YOUR TASK
An image-free, word-for-word version of the records below is to be returned.

Saved entries:
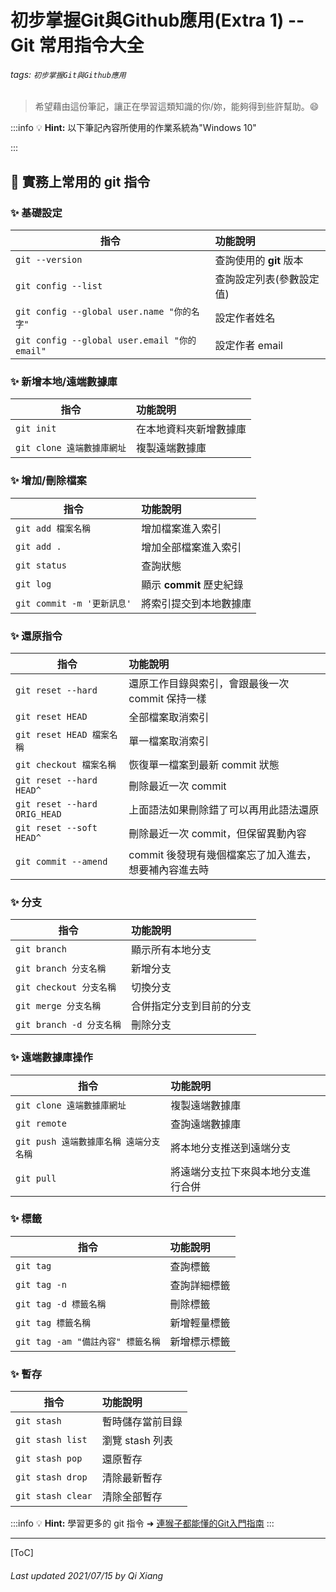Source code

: # 初步掌握Git與Github應用(Extra 1) -- Git 常用指令大全

###### tags: `初步掌握Git與Github應用`

> 希望藉由這份筆記，讓正在學習這類知識的你/妳，能夠得到些許幫助。:smile: 

:::info
:bulb: **Hint:** 以下筆記內容所使用的作業系統為"Windows 10"

:::

## :memo: 實務上常用的 **git** 指令

### :sparkles: 基礎設定

|     指令      |    功能說明            |
| ----------------- |:----------------------- |
|    `git --version`  |   查詢使用的 **git** 版本|
|    `git config --list`  |   查詢設定列表​(參數設定值)|
|    `git config --global user.name "你的名字"`  |   設定作者姓名|
|    `git config --global user.email "你的email"`  |   設定作者 email|


### :sparkles: 新增本地/遠端數據庫

|     指令      |    功能說明            |
| ----------------- |:----------------------- |
|    `git init`  |   在本地資料夾新增數據庫|
|    `git clone 遠端數據庫網址`  |   複製遠端數據庫|

### :sparkles: 增加/刪除檔案

|     指令      |    功能說明            |
| ----------------- |:----------------------- |
|    `git add 檔案名稱`  |   增加檔案進入索引|
|    `git add .`  |   增加全部檔案進入索引|
|    `git status`  |   查詢狀態|
|    `git log`  |   顯示 **commit** 歷史紀錄|
|    `git commit -m '更新訊息'`  |   將索引提交到本地數據庫|

### :sparkles: 還原指令

|     指令      |    功能說明            |
| ----------------- |:----------------------- |
|    `git reset --hard `  |   還原工作目錄與索引，會跟最後一次 commit 保持一樣|
|    `git reset HEAD`  |   全部檔案取消索引|
|    `git reset HEAD 檔案名稱`  |   單一檔案取消索引|
|    `git checkout 檔案名稱 `  |   恢復單一檔案到最新 commit 狀態|
|    `git reset --hard HEAD^`  |   刪除最近一次 commit |
|    `git reset --hard ORIG_HEAD`  |   上面語法如果刪除錯了可以再用此語法還原|
|    `git reset --soft HEAD^`  |   刪除最近一次 commit，但保留異動內容|
|    `git commit --amend`  |   commit 後發現有幾個檔案忘了加入進去，想要補內容進去時|

### :sparkles: 分支

|     指令      |    功能說明            |
| ----------------- |:----------------------- |
|    `git branch`  |   顯示所有本地分支|
|    `git branch 分支名稱`  |   新增分支|
|    `git checkout 分支名稱`  |   切換分支|
|    `git merge 分支名稱`  |   合併指定分支到目前的分支|
|    `git branch -d 分支名稱`  |   刪除分支|

### :sparkles: 遠端數據庫操作

|     指令      |    功能說明            |
| ----------------- |:----------------------- |
|    `git clone 遠端數據庫網址`  |   複製遠端數據庫|
|    `git remote`  |   查詢遠端數據庫|
|    `git push 遠端數據庫名稱 遠端分支名稱`  |   將本地分支推送到遠端分支|
|    `git pull`  |   將遠端分支拉下來與本地分支進行合併|

### :sparkles: 標籤

|     指令      |    功能說明            |
| ----------------- |:----------------------- |
|    `git tag`  |   查詢標籤|
|    `git tag -n`  |   查詢詳細標籤|
|    `git tag -d 標籤名稱`  |   刪除標籤|
|    `git tag 標籤名稱`  |   新增輕量標籤|
|    `git tag -am "備註內容" 標籤名稱`  |   新增標示標籤|

### :sparkles: 暫存

|     指令      |    功能說明            |
| ----------------- |:----------------------- |
|    `git stash`  |   暫時儲存當前目錄|
|    `git stash list`  |   瀏覽 stash 列表|
|    `git stash pop`  |   還原暫存|
|    `git stash drop`  |   清除最新暫存|
|    `git stash clear`  |   清除全部暫存|

:::info
:bulb: **Hint:** 學習更多的 git 指令 ➜ [連猴子都能懂的Git入門指南](https://backlog.com/git-tutorial/tw/reference/
)
:::

---
[ToC]

###### Last updated 2021/07/15 by Qi Xiang




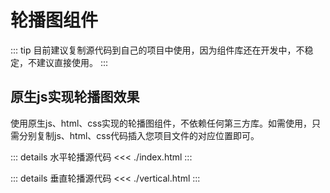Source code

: <script setup>
import nativeExample from './nativeExample.vue'
</script>
# 轮播图组件

::: tip
目前建议复制源代码到自己的项目中使用，因为组件库还在开发中，不稳定，不建议直接使用。
:::  

## 原生js实现轮播图效果

使用原生js、html、css实现的轮播图组件，不依赖任何第三方库。如需使用，只需分别复制js、html、css代码插入您项目文件的对应位置即可。

<nativeExample />

::: details 水平轮播源代码
<<< ./index.html
:::

::: details 垂直轮播源代码
<<< ./vertical.html
:::

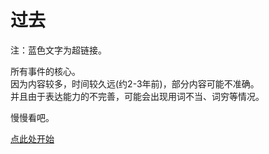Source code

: # 过去

注：蓝色文字为超链接。

所有事件的核心。  
因为内容较多，时间较久远(约2-3年前)，部分内容可能不准确。  
并且由于表达能力的不完善，可能会出现用词不当、词穷等情况。

慢慢看吧。

[点此处开始](original.html)  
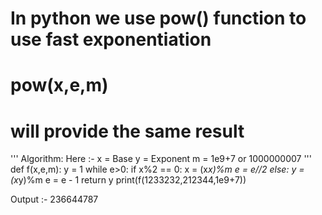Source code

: # In python we use pow() function to use fast exponentiation
# pow(x,e,m)
# will provide the same result

'''
Algorithm:
Here :-
x = Base
y = Exponent
m = 1e9+7 or 1000000007
'''
def f(x,e,m):
    y = 1
    while e>0:
        if x%2 == 0:
            x = (x*x)%m
            e = e//2
        else:
            y = (x*y)%m
            e = e - 1
    return y
print(f(1233232,212344,1e9+7))

Output :-
236644787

WRITTEN SOLUTION
Source code

: # 初步掌握Git與Github應用(Extra 1) -- Git 常用指令大全

###### tags: `初步掌握Git與Github應用`

> 希望藉由這份筆記，讓正在學習這類知識的你/妳，能夠得到些許幫助。:smile: 

:::info
:bulb: **Hint:** 以下筆記內容所使用的作業系統為"Windows 10"

:::

## :memo: 實務上常用的 **git** 指令

### :sparkles: 基礎設定

|     指令      |    功能說明            |
| ----------------- |:----------------------- |
|    `git --version`  |   查詢使用的 **git** 版本|
|    `git config --list`  |   查詢設定列表​(參數設定值)|
|    `git config --global user.name "你的名字"`  |   設定作者姓名|
|    `git config --global user.email "你的email"`  |   設定作者 email|


### :sparkles: 新增本地/遠端數據庫

|     指令      |    功能說明            |
| ----------------- |:----------------------- |
|    `git init`  |   在本地資料夾新增數據庫|
|    `git clone 遠端數據庫網址`  |   複製遠端數據庫|

### :sparkles: 增加/刪除檔案

|     指令      |    功能說明            |
| ----------------- |:----------------------- |
|    `git add 檔案名稱`  |   增加檔案進入索引|
|    `git add .`  |   增加全部檔案進入索引|
|    `git status`  |   查詢狀態|
|    `git log`  |   顯示 **commit** 歷史紀錄|
|    `git commit -m '更新訊息'`  |   將索引提交到本地數據庫|

### :sparkles: 還原指令

|     指令      |    功能說明            |
| ----------------- |:----------------------- |
|    `git reset --hard `  |   還原工作目錄與索引，會跟最後一次 commit 保持一樣|
|    `git reset HEAD`  |   全部檔案取消索引|
|    `git reset HEAD 檔案名稱`  |   單一檔案取消索引|
|    `git checkout 檔案名稱 `  |   恢復單一檔案到最新 commit 狀態|
|    `git reset --hard HEAD^`  |   刪除最近一次 commit |
|    `git reset --hard ORIG_HEAD`  |   上面語法如果刪除錯了可以再用此語法還原|
|    `git reset --soft HEAD^`  |   刪除最近一次 commit，但保留異動內容|
|    `git commit --amend`  |   commit 後發現有幾個檔案忘了加入進去，想要補內容進去時|

### :sparkles: 分支

|     指令      |    功能說明            |
| ----------------- |:----------------------- |
|    `git branch`  |   顯示所有本地分支|
|    `git branch 分支名稱`  |   新增分支|
|    `git checkout 分支名稱`  |   切換分支|
|    `git merge 分支名稱`  |   合併指定分支到目前的分支|
|    `git branch -d 分支名稱`  |   刪除分支|

### :sparkles: 遠端數據庫操作

|     指令      |    功能說明            |
| ----------------- |:----------------------- |
|    `git clone 遠端數據庫網址`  |   複製遠端數據庫|
|    `git remote`  |   查詢遠端數據庫|
|    `git push 遠端數據庫名稱 遠端分支名稱`  |   將本地分支推送到遠端分支|
|    `git pull`  |   將遠端分支拉下來與本地分支進行合併|

### :sparkles: 標籤

|     指令      |    功能說明            |
| ----------------- |:----------------------- |
|    `git tag`  |   查詢標籤|
|    `git tag -n`  |   查詢詳細標籤|
|    `git tag -d 標籤名稱`  |   刪除標籤|
|    `git tag 標籤名稱`  |   新增輕量標籤|
|    `git tag -am "備註內容" 標籤名稱`  |   新增標示標籤|

### :sparkles: 暫存

|     指令      |    功能說明            |
| ----------------- |:----------------------- |
|    `git stash`  |   暫時儲存當前目錄|
|    `git stash list`  |   瀏覽 stash 列表|
|    `git stash pop`  |   還原暫存|
|    `git stash drop`  |   清除最新暫存|
|    `git stash clear`  |   清除全部暫存|

:::info
:bulb: **Hint:** 學習更多的 git 指令 ➜ [連猴子都能懂的Git入門指南](https://backlog.com/git-tutorial/tw/reference/
)
:::

---
[ToC]

###### Last updated 2021/07/15 by Qi Xiang




Source code

: <script setup>
import nativeExample from './nativeExample.vue'
</script>
# 轮播图组件

::: tip
目前建议复制源代码到自己的项目中使用，因为组件库还在开发中，不稳定，不建议直接使用。
:::  

## 原生js实现轮播图效果

使用原生js、html、css实现的轮播图组件，不依赖任何第三方库。如需使用，只需分别复制js、html、css代码插入您项目文件的对应位置即可。

<nativeExample />

::: details 水平轮播源代码
<<< ./index.html
:::

::: details 垂直轮播源代码
<<< ./vertical.html
:::

Source code

: # 过去

注：蓝色文字为超链接。

所有事件的核心。  
因为内容较多，时间较久远(约2-3年前)，部分内容可能不准确。  
并且由于表达能力的不完善，可能会出现用词不当、词穷等情况。

慢慢看吧。

[点此处开始](original.html)  
Source code

: # In python we use pow() function to use fast exponentiation
# pow(x,e,m)
# will provide the same result

'''
Algorithm:
Here :-
x = Base
y = Exponent
m = 1e9+7 or 1000000007
'''
def f(x,e,m):
    y = 1
    while e>0:
        if x%2 == 0:
            x = (x*x)%m
            e = e//2
        else:
            y = (x*y)%m
            e = e - 1
    return y
print(f(1233232,212344,1e9+7))

Output :-
236644787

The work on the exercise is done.